=== The data ===
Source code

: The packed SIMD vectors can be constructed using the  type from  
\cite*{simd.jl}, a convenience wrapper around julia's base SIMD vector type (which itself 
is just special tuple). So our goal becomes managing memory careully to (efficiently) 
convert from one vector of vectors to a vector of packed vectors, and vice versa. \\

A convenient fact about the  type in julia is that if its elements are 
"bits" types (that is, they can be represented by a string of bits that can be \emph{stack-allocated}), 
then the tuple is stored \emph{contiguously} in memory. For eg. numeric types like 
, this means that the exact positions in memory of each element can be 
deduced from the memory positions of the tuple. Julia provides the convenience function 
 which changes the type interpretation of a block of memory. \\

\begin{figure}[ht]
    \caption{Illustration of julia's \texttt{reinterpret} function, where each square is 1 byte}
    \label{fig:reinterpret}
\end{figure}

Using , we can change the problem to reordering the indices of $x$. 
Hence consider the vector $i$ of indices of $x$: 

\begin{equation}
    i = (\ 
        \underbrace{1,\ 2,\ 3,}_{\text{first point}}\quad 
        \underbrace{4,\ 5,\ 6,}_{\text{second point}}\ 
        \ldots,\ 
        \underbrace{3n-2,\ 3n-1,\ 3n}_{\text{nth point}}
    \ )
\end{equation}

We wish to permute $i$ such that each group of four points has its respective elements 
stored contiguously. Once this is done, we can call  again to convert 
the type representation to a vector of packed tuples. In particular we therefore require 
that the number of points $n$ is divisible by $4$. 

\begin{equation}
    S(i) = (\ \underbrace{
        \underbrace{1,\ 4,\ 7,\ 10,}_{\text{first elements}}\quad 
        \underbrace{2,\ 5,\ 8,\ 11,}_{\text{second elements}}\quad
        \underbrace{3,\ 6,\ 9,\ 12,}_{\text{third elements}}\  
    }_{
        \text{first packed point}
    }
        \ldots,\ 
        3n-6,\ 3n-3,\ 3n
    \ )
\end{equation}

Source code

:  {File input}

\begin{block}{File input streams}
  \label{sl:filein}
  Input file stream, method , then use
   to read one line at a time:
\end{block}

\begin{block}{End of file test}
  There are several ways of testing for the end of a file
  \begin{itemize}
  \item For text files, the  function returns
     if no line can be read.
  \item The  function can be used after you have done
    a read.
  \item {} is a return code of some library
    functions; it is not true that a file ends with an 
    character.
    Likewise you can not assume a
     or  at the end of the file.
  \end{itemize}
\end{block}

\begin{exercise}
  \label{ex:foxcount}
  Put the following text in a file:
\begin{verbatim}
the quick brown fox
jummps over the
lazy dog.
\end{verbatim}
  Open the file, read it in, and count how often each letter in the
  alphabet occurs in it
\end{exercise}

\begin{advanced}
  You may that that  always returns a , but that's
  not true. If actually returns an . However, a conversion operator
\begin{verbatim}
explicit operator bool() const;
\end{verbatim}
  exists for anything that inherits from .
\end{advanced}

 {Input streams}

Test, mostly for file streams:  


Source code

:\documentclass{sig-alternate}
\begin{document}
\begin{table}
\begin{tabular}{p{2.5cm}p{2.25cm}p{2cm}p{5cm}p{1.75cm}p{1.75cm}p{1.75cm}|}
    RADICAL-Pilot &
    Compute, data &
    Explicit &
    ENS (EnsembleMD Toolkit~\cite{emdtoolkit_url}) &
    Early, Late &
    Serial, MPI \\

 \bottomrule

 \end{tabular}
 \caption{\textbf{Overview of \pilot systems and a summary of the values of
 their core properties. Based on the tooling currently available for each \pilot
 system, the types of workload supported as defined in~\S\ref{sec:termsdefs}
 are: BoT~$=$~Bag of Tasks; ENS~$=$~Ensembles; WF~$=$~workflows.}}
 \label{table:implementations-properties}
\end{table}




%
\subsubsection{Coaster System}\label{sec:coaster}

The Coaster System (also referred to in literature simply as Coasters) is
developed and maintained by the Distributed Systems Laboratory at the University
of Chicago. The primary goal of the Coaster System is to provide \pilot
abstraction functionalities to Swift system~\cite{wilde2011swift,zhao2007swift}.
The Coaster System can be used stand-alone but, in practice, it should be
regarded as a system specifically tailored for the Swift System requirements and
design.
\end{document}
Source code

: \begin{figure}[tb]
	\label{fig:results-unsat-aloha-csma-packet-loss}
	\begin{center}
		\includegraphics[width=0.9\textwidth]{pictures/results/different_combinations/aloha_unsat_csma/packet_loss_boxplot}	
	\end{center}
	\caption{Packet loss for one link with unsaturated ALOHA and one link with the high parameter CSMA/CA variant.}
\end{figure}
===
Exercise goal => Go line by line through the records and copy those that contain the word "second".

Your response =>
        \underbrace{4,\ 5,\ 6,}_{\text{second point}}\ 
        \underbrace{2,\ 5,\ 8,\ 11,}_{\text{second elements}}\quad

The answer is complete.